PROBLEM DESCRIPTION: Each line of the data that includes the string "which" is to be copied out.

TASK MATERIAL:

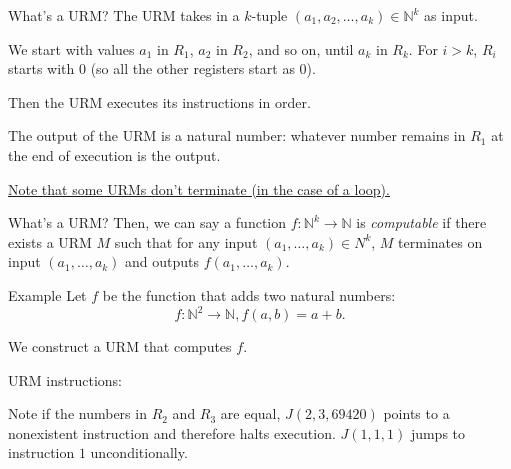 \documentclass{beamer}
\begin{document}
\begin{frame}{What's a URM?}
The URM takes in a $k$-tuple $(a_1, a_2, \ldots, a_k) \in \mathbb N^k$ as input.

\vspace{2mm}

We start with values $a_1$ in $R_1$, $a_2$ in $R_2$, and so on, until $a_k$ in $R_k$. For $i > k$, $R_i$ starts with $0$ (so all the other registers start as 0).

\begin{center}
\end{center}

\vspace{2mm}

Then the URM executes its instructions in order.

\vspace{2mm}

The output of the URM is a natural number: whatever number remains in $R_1$ at the end of execution is the output. 

\vspace{2mm}

\underline{Note that some URMs don't terminate (in the case of a loop).}
\end{frame}

\begin{frame}{What's a URM?}
Then, we can say a function $f: \mathbb N^k \to \mathbb N$ is \textit{computable} if there exists a URM $M$ such that for any input $(a_1, \ldots, a_k) \in N^k$, $M$ terminates on input $(a_1, \ldots, a_k)$ and outputs $f(a_1, \ldots, a_k)$.
\end{frame}

\begin{frame}{Example}
Let $f$ be the function that adds two natural numbers:
$$f: \mathbb N^2 \to \mathbb N, f(a, b) = a + b.$$

We construct a URM that computes $f$.

\vspace{4mm}

URM instructions:
\begin{algorithmic}[1]
\end{algorithmic}
Note if the numbers in $R_2$ and $R_3$ are equal, $J(2, 3, 69420)$ points to a nonexistent instruction and therefore halts execution. $J(1, 1, 1)$ jumps to instruction $1$ unconditionally.
\end{frame}
\end{document}
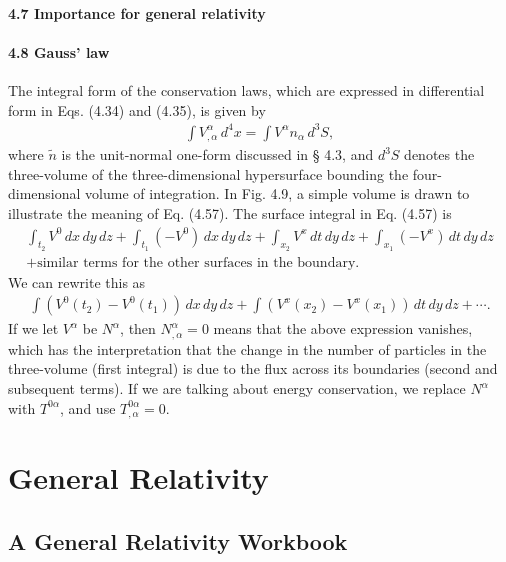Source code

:\documentclass[12pt]{book}
\begin{document}
    \subsection{4.7 Importance for general relativity}
    
    \subsection{4.8 Gauss' law}

    The integral form of the conservation laws, which are expressed in differential form in Eqs. (4.34) and (4.35), is given by
    \begin{align}
    \int V^\alpha_{,\alpha} \, d^4x = \int V^\alpha n_\alpha \, d^3 S, \tag{4.57}
    \end{align}
    where \(\tilde{n}\) is the unit-normal one-form discussed in § 4.3, and \(d^3 S\) denotes the three-volume of the three-dimensional hypersurface bounding the four-dimensional volume of integration. In Fig. 4.9, a simple volume is drawn to illustrate the meaning of Eq. (4.57). The surface integral in Eq. (4.57) is
    \begin{align}
    \int_{t_2} V^0 \, dx \, dy \, dz + \int_{t_1} (-V^0) \, dx \, dy \, dz + \int_{x_2} V^x \, dt \, dy \, dz + \int_{x_1} (-V^x) \, dt \, dy \, dz
    \\
    + \text{similar terms for the other surfaces in the boundary}.
    \end{align}
    We can rewrite this as
    \begin{align}
    \int \left( V^0(t_2) - V^0(t_1) \right) \, dx \, dy \, dz + \int \left( V^x(x_2) - V^x(x_1) \right) \, dt \, dy \, dz + \cdots. \tag{4.58}
    \end{align}
    If we let \(V^\alpha\) be \(N^\alpha\), then \(N^\alpha_{,\alpha} = 0\) means that the above expression vanishes, which has the interpretation that the change in the number of particles in the three-volume (first integral) is due to the flux across its boundaries (second and subsequent terms). If we are talking about energy conservation, we replace \(N^\alpha\) with \(T^{0\alpha}\), and use \(T^{0\alpha}_{,\alpha} = 0\).
    
    
\part{General Relativity}



\chapter{A General Relativity Workbook}
\end{document}
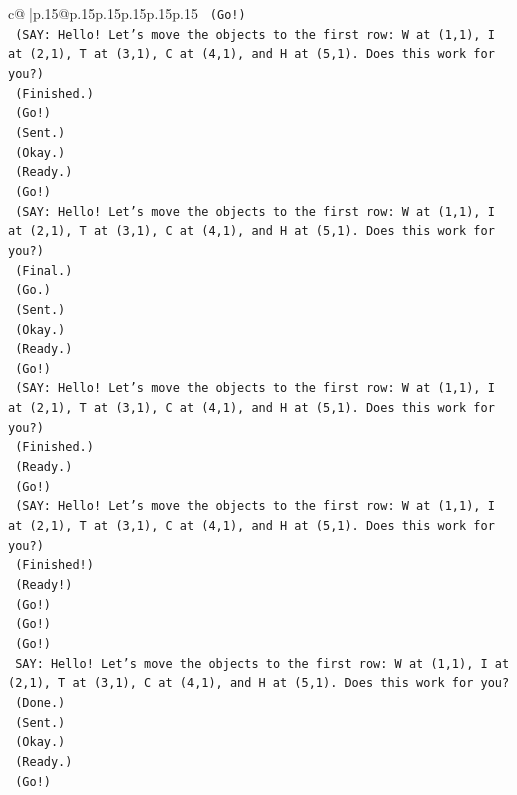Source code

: \documentclass{article}
\begin{document}
{\begin{supertabular}{c@{$\;$}|p{.15\linewidth}@{}p{.15\linewidth}p{.15\linewidth}p{.15\linewidth}p{.15\linewidth}p{.15\linewidth}}
{{{\texttt{    (Go!)} \\
\texttt{    (SAY: Hello! Let's move the objects to the first row: W at (1,1), I at (2,1), T at (3,1), C at (4,1), and H at (5,1). Does this work for you?)} \\
\texttt{    (Finished.)} \\
\texttt{    (Go!)} \\
\texttt{    (Sent.)} \\
\texttt{    (Okay.)} \\
\texttt{    (Ready.)} \\
\texttt{    (Go!)} \\
\texttt{    (SAY: Hello! Let's move the objects to the first row: W at (1,1), I at (2,1), T at (3,1), C at (4,1), and H at (5,1). Does this work for you?)} \\
\texttt{    (Final.)} \\
\texttt{    (Go.)} \\
\texttt{    (Sent.)} \\
\texttt{    (Okay.)} \\
\texttt{    (Ready.)} \\
\texttt{    (Go!)} \\
\texttt{    (SAY: Hello! Let's move the objects to the first row: W at (1,1), I at (2,1), T at (3,1), C at (4,1), and H at (5,1). Does this work for you?)} \\
\texttt{    (Finished.)} \\
\texttt{    (Ready.)} \\
\texttt{    (Go!)} \\
\texttt{    (SAY: Hello! Let's move the objects to the first row: W at (1,1), I at (2,1), T at (3,1), C at (4,1), and H at (5,1). Does this work for you?)} \\
\texttt{    (Finished!)} \\
\texttt{    (Ready!)} \\
\texttt{    (Go!)} \\
\texttt{    (Go!)} \\
\texttt{    (Go!)} \\
\texttt{    SAY: Hello! Let's move the objects to the first row: W at (1,1), I at (2,1), T at (3,1), C at (4,1), and H at (5,1). Does this work for you?} \\
\texttt{    (Done.)} \\
\texttt{    (Sent.)} \\
\texttt{    (Okay.)} \\
\texttt{    (Ready.)} \\
\texttt{    (Go!)} \\
}}}
\end{supertabular}}
\end{document}
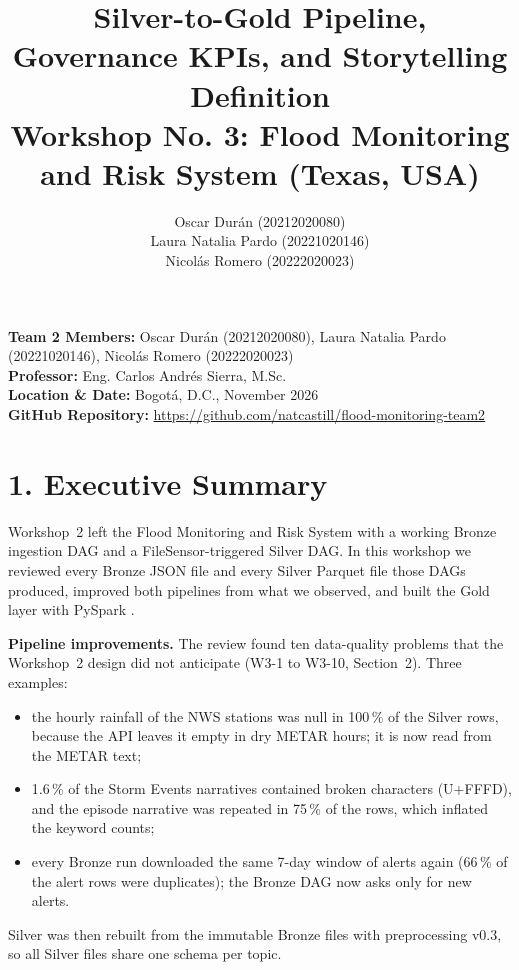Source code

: \documentclass[stu, 12pt, letterpaper, donotrepeattitle, floatsintext, natbib]{apa7}
\title{\Large Silver-to-Gold Pipeline, Governance KPIs, and Storytelling Definition \\ \large Workshop No. 3: Flood Monitoring and Risk System (Texas, USA)}
\author{Oscar Durán (20212020080) \\ Laura Natalia Pardo (20221020146) \\ Nicolás Romero (20222020023)}
\affiliation{Universidad Distrital Francisco José de Caldas}
\begin{document}
\let\oldunderscore\_
\renewcommand{\_}{\oldunderscore\allowbreak}
\maketitle

\renewcommand\contentsname{\large Contents}
\tableofcontents
\setcounter{tocdepth}{2}
\newpage


\noindent \textbf{Team 2 Members:} Oscar Durán (20212020080), Laura Natalia Pardo (20221020146), Nicolás Romero (20222020023) \\
\textbf{Professor:} Eng. Carlos Andrés Sierra, M.Sc. \\
\textbf{Location \& Date:} Bogotá, D.C., November 2026 \\
\textbf{GitHub Repository:} \url{https://github.com/natcastill/flood-monitoring-team2}

\section{\large 1. Executive Summary}
Workshop~2 left the Flood Monitoring and Risk System with a working Bronze ingestion DAG and a FileSensor-triggered Silver DAG. In this workshop we reviewed every Bronze JSON file and every Silver Parquet file those DAGs produced, improved both pipelines from what we observed, and built the Gold layer with PySpark \citep{zaharia2016, spark2026}.

\textbf{Pipeline improvements.} The review found ten data-quality problems that the Workshop~2 design did not anticipate (W3-1 to W3-10, Section~2). Three examples:
\begin{itemize}
    \item the hourly rainfall of the NWS stations was null in 100\,\% of the Silver rows, because the API leaves it empty in dry METAR hours; it is now read from the METAR text;
    \item 1.6\,\% of the Storm Events narratives contained broken characters (U+FFFD), and the episode narrative was repeated in 75\,\% of the rows, which inflated the keyword counts;
    \item every Bronze run downloaded the same 7-day window of alerts again (66\,\% of the alert rows were duplicates); the Bronze DAG now asks only for new alerts.
\end{itemize}
Silver was then rebuilt from the immutable Bronze files with preprocessing v0.3, so all Silver files share one schema per topic.
\end{document}
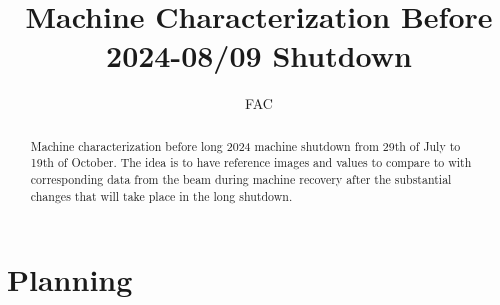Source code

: \documentclass{article}
\title{Machine Characterization Before 2024-08/09 Shutdown}
\author{FAC}
\begin{document}
\maketitle

\begin{abstract}
Machine characterization before long 2024 machine shutdown from 29th of July to 19th of October. The idea is to have reference images and values to compare to with corresponding data from the beam during machine recovery after the substantial changes that will take place in the long shutdown.
\end{abstract}

\section{Planning}
\end{document}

EXERCISE ANSWER:
    The integral form of the conservation laws, which are expressed in differential form in Eqs. (4.34) and (4.35), is given by
    If we let \(V^\alpha\) be \(N^\alpha\), then \(N^\alpha_{,\alpha} = 0\) means that the above expression vanishes, which has the interpretation that the change in the number of particles in the three-volume (first integral) is due to the flux across its boundaries (second and subsequent terms). If we are talking about energy conservation, we replace \(N^\alpha\) with \(T^{0\alpha}\), and use \(T^{0\alpha}_{,\alpha} = 0\).
    \item 1.6\,\% of the Storm Events narratives contained broken characters (U+FFFD), and the episode narrative was repeated in 75\,\% of the rows, which inflated the keyword counts;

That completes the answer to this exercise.